Required work → Starting at the line that holds "baking a small cake i thought you're" and stopping at the line that holds "there's no confusion about time and no", restate the records below word for word, with both of those lines included.

Dataset records →

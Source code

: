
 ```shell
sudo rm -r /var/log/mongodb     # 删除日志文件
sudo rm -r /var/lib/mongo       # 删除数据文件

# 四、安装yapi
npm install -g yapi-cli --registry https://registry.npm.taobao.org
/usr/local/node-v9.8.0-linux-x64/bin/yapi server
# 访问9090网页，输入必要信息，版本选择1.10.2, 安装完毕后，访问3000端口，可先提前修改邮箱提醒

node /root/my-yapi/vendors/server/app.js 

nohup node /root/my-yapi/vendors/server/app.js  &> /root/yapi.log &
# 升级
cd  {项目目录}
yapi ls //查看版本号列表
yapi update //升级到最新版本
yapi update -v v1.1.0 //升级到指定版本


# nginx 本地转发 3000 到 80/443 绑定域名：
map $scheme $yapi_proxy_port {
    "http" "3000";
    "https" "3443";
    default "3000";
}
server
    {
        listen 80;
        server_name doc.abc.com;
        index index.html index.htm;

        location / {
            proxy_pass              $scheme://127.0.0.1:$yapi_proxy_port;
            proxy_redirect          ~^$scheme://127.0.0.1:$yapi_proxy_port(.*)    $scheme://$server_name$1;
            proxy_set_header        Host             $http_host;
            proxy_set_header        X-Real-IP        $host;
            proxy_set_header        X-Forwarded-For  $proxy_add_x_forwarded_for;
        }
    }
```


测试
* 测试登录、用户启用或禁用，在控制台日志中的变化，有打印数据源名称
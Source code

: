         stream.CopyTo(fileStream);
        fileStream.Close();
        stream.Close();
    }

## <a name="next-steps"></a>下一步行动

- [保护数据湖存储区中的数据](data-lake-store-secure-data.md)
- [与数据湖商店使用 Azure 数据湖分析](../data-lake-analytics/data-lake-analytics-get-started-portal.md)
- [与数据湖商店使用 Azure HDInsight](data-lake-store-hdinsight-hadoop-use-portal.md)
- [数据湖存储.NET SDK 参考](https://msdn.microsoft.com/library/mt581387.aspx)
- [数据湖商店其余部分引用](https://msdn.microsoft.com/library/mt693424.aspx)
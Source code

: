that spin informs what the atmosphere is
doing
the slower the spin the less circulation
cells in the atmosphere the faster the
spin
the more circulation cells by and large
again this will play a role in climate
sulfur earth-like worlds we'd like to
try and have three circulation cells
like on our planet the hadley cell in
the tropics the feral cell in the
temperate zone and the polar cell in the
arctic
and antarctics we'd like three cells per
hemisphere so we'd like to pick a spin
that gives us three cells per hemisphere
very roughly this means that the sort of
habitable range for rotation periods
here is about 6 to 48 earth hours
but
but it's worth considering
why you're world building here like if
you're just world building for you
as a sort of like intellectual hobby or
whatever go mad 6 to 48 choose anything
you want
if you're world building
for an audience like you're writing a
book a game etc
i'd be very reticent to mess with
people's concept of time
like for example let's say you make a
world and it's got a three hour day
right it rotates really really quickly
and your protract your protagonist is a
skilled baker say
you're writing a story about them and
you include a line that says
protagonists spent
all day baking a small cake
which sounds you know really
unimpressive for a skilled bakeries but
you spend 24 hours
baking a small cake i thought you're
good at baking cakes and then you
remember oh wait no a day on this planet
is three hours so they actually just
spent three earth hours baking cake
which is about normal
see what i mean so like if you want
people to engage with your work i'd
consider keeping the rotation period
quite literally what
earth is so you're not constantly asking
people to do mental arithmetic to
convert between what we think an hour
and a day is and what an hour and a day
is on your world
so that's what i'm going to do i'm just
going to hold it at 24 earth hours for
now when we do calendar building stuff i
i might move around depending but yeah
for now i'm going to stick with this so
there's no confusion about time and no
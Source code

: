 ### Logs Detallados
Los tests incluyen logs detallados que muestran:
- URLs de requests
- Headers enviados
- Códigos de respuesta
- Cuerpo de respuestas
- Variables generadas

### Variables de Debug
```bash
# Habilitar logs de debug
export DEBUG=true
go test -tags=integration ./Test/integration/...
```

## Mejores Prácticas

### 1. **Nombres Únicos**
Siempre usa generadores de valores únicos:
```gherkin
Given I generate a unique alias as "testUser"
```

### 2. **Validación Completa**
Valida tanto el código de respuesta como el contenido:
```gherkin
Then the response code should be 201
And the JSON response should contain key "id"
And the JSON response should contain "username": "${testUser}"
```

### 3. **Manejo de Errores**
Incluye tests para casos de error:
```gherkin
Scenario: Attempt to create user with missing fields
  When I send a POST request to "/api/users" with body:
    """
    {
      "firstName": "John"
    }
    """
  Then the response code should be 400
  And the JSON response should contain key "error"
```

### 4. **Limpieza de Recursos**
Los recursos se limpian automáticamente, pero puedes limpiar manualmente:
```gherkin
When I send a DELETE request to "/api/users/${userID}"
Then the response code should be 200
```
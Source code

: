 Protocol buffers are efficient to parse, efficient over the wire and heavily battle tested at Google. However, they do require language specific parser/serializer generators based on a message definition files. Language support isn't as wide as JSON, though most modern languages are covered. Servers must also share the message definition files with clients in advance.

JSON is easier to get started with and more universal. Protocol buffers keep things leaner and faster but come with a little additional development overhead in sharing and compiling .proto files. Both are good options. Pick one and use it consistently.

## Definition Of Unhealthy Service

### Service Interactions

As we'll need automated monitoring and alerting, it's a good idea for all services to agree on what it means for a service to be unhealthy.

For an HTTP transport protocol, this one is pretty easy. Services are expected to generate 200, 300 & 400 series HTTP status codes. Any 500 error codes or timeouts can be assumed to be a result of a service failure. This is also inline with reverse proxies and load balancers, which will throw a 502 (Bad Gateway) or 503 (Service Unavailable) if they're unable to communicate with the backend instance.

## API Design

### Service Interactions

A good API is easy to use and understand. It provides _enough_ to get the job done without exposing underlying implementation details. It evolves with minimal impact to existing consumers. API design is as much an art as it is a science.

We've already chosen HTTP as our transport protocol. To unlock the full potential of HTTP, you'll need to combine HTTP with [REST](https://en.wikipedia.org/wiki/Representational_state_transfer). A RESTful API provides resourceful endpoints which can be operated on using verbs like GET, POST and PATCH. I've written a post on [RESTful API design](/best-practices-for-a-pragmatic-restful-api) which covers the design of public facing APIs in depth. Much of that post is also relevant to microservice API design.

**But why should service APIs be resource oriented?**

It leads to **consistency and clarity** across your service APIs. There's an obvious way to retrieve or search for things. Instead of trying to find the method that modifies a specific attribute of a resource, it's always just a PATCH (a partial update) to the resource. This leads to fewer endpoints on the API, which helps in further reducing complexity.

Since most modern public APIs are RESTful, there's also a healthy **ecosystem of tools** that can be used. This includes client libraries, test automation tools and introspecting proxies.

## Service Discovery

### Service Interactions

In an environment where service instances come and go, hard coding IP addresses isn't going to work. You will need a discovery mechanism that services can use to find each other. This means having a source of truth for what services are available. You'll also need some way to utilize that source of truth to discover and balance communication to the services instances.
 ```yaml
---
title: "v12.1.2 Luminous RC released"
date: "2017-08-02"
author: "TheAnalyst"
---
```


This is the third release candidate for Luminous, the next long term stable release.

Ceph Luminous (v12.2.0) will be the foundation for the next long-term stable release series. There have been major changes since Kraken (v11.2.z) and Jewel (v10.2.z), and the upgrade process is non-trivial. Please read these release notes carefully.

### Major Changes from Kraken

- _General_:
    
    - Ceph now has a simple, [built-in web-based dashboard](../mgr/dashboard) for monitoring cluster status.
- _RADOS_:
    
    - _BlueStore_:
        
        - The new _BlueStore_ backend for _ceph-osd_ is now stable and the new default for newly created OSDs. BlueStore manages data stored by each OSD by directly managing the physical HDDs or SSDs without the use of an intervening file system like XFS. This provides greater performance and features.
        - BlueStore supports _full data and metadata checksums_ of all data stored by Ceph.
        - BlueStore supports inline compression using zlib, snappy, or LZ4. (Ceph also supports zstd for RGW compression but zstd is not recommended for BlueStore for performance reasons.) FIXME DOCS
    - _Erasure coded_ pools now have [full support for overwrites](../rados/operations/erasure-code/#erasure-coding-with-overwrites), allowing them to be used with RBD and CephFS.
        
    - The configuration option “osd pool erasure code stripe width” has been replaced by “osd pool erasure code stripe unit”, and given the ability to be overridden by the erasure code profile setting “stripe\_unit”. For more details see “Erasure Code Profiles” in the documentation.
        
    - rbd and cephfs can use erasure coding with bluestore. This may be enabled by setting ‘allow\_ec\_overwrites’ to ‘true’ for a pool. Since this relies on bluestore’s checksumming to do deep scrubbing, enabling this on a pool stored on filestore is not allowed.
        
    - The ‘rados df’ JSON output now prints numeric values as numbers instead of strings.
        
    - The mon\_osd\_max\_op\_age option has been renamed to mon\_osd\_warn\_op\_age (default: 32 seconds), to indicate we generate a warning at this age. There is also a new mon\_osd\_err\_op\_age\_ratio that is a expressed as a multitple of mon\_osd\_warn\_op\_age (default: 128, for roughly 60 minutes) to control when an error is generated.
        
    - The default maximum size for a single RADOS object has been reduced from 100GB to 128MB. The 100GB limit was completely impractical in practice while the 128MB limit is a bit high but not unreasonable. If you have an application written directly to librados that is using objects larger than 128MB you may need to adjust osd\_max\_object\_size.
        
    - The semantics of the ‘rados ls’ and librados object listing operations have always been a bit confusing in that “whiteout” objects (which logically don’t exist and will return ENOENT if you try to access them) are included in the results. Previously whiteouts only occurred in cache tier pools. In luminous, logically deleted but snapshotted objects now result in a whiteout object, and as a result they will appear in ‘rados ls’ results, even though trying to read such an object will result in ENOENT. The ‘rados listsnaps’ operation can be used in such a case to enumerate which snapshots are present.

Answer box →
baking a small cake i thought you're
good at baking cakes and then you
remember oh wait no a day on this planet
is three hours so they actually just
spent three earth hours baking cake
which is about normal
see what i mean so like if you want
people to engage with your work i'd
consider keeping the rotation period
quite literally what
earth is so you're not constantly asking
people to do mental arithmetic to
convert between what we think an hour
and a day is and what an hour and a day
is on your world
so that's what i'm going to do i'm just
going to hold it at 24 earth hours for
now when we do calendar building stuff i
i might move around depending but yeah
for now i'm going to stick with this so
there's no confusion about time and no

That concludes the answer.